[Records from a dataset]
****************
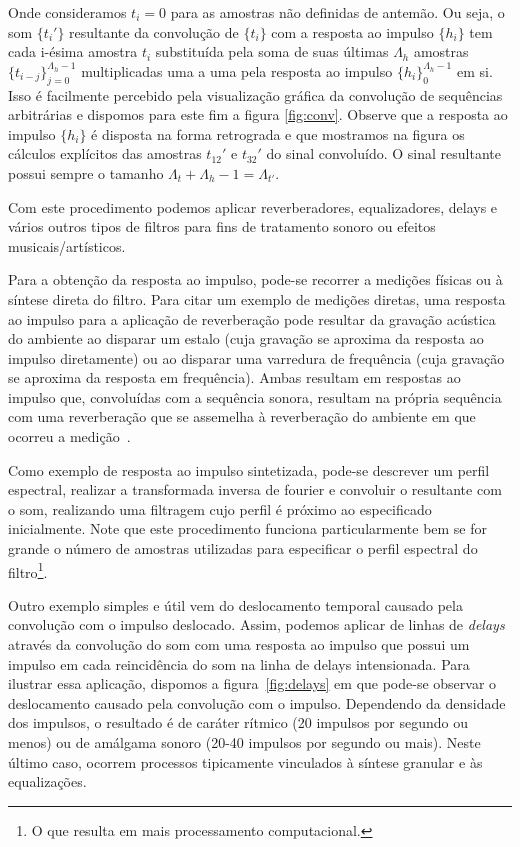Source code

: \begin{itemize}
Onde consideramos $t_i=0$ para as
amostras não definidas de antemão.
Ou seja, o som $\{t_i'\}$ resultante da convolução de $\{t_i\}$ com a resposta ao impulso $\{h_i\}$
tem cada i-ésima amostra $t_i$ substituída pela soma de suas últimas $\Lambda_h$ amostras $\{t_{i-j}\}_{j=0}^{\Lambda_h-1}$
multiplicadas uma a uma pela resposta ao impulso $\{h_i\}_0^{\Lambda_h-1}$ em si. Isso é facilmente
percebido pela visualização gráfica da convolução de sequências arbitrárias e dispomos
para este fim a figura \ref{fig:conv}. Observe que a resposta ao impulso $\{h_i\}$
é disposta na forma retrograda e que mostramos na figura os cálculos explícitos
das amostras $t_{12}'$ e $t_{32}'$ do sinal convoluído. O sinal resultante possui
sempre o tamanho $\Lambda_t+\Lambda_h -1=\Lambda_{t'}$.




Com este procedimento podemos aplicar reverberadores, equalizadores, delays
e vários outros tipos de filtros para fins de tratamento sonoro ou
efeitos musicais/artísticos.
 
Para a obtenção da resposta ao impulso, pode-se recorrer a medições
físicas ou à síntese direta do filtro. Para citar um exemplo
de medições diretas, uma resposta ao impulso para a aplicação
de reverberação pode resultar da gravação acústica do ambiente ao disparar
um estalo (cuja gravação se aproxima da resposta ao impulso diretamente) ou ao disparar uma
varredura de frequência (cuja gravação se aproxima da resposta em frequência).
Ambas resultam em respostas ao impulso
que, convoluídas com a sequência sonora, resultam na própria sequência
com uma reverberação que se assemelha à reverberação do ambiente 
em que ocorreu a medição~\cite{Cook}.

Como exemplo de resposta ao impulso sintetizada, pode-se
descrever um perfil espectral, realizar a transformada inversa
de fourier e convoluir o resultante com o som, realizando
uma filtragem cujo perfil é próximo ao especificado inicialmente. Note que este procedimento funciona particularmente bem se for grande o número de amostras utilizadas para especificar o perfil espectral do filtro\footnote{O que resulta em mais processamento computacional.}.

Outro exemplo simples e útil vem do deslocamento temporal causado pela convolução com o impulso deslocado. Assim, podemos aplicar de linhas de \emph{delays} através
da convolução do som com uma resposta ao impulso que possui um impulso
em cada reincidência do som na linha de delays intensionada.
Para ilustrar essa aplicação, dispomos a figura~\ref{fig:delays}
em que pode-se observar o deslocamento causado pela convolução
com o impulso. Dependendo da densidade dos impulsos, o resultado
é de caráter rítmico (20 impulsos por segundo ou menos) ou de amálgama
sonoro (20-40 impulsos por segundo ou mais). Neste último caso,
ocorrem processos tipicamente vinculados à síntese granular e às
equalizações.


\end{itemize}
****************
**YOUR OBJECTIVE:** Look over the entries for "síntese", then copy every line that includes that string.

**RESULT:**
físicas ou à síntese direta do filtro. Para citar um exemplo
ocorrem processos tipicamente vinculados à síntese granular e às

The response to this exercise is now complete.